───── Materials provided

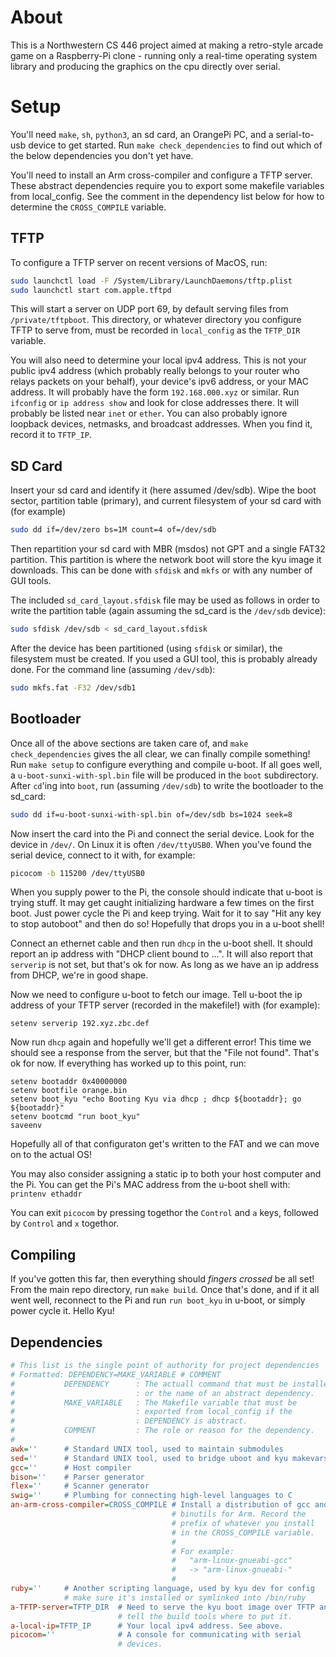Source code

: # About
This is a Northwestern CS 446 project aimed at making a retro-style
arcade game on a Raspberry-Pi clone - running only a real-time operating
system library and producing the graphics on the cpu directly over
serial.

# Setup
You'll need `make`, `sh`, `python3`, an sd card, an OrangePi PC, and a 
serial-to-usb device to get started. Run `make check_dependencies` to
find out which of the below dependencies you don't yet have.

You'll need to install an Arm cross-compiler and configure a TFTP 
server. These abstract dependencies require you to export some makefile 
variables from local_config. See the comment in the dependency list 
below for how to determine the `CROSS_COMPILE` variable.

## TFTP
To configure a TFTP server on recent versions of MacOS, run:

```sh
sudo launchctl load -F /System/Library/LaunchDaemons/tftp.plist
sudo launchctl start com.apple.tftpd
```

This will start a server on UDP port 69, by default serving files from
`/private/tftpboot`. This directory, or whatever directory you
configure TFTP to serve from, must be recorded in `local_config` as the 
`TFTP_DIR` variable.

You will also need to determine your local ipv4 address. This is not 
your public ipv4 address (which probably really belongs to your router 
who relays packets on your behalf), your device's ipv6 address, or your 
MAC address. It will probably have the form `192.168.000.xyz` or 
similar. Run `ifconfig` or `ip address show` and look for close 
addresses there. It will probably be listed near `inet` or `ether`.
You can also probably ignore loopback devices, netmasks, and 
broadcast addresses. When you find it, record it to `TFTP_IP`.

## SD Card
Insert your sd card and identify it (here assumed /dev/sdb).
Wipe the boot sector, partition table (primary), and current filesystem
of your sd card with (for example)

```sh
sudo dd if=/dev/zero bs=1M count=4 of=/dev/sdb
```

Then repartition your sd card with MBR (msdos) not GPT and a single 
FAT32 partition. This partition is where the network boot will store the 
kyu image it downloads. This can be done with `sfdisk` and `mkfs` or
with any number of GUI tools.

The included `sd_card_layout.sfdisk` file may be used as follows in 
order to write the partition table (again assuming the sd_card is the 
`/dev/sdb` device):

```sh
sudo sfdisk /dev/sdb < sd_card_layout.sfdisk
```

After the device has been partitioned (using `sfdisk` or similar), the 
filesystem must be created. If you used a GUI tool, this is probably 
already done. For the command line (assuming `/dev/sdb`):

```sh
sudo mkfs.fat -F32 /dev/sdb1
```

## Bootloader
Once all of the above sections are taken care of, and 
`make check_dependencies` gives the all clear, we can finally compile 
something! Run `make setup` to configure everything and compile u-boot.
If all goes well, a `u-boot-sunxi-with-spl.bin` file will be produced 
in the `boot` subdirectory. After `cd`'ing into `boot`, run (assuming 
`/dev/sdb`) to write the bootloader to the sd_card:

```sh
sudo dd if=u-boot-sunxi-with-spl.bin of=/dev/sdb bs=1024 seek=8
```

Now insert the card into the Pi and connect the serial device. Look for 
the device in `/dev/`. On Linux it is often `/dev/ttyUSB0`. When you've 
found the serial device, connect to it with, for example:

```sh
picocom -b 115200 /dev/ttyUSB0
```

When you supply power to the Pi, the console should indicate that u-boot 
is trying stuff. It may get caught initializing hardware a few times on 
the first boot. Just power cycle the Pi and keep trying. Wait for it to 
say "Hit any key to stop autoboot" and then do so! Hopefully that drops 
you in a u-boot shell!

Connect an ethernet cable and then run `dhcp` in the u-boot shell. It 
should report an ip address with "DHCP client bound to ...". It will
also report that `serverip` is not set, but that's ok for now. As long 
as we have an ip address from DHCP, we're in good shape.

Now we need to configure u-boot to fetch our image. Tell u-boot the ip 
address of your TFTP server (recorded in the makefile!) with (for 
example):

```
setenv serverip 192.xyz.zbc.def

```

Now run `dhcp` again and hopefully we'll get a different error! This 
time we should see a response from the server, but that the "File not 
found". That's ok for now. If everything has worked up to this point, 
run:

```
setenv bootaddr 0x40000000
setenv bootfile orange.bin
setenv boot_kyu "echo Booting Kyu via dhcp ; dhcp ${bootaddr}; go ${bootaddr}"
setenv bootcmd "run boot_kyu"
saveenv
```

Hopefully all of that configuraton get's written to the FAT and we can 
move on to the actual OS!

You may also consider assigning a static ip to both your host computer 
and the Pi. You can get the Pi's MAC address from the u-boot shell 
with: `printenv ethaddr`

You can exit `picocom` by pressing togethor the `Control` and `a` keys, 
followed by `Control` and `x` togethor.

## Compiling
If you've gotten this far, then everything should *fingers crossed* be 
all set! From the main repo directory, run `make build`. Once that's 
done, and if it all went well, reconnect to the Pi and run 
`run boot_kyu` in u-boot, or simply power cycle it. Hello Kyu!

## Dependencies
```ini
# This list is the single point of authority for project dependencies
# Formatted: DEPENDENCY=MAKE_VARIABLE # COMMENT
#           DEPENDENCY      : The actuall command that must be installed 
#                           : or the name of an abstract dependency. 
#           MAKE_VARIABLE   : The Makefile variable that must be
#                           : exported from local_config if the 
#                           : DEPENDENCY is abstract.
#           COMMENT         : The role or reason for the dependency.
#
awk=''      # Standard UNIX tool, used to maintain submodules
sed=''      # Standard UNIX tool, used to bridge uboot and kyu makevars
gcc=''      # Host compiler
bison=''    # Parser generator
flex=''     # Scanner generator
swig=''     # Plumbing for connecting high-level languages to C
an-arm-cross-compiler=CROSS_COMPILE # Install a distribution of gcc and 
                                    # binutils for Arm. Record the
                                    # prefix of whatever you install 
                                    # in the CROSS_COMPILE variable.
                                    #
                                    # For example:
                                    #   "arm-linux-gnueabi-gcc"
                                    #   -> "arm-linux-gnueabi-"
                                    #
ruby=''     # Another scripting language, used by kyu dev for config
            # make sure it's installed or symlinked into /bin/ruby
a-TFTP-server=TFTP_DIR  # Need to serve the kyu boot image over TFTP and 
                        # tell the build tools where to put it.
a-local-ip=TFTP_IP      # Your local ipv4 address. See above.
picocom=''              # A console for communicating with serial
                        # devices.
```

──────────

*Prompt*
Among the lines above, find those that contain the word "configure" and copy them.

*Solved problem*
You'll need to install an Arm cross-compiler and configure a TFTP 
To configure a TFTP server on recent versions of MacOS, run:
configure TFTP to serve from, must be recorded in `local_config` as the 
something! Run `make setup` to configure everything and compile u-boot.
Now we need to configure u-boot to fetch our image. Tell u-boot the ip 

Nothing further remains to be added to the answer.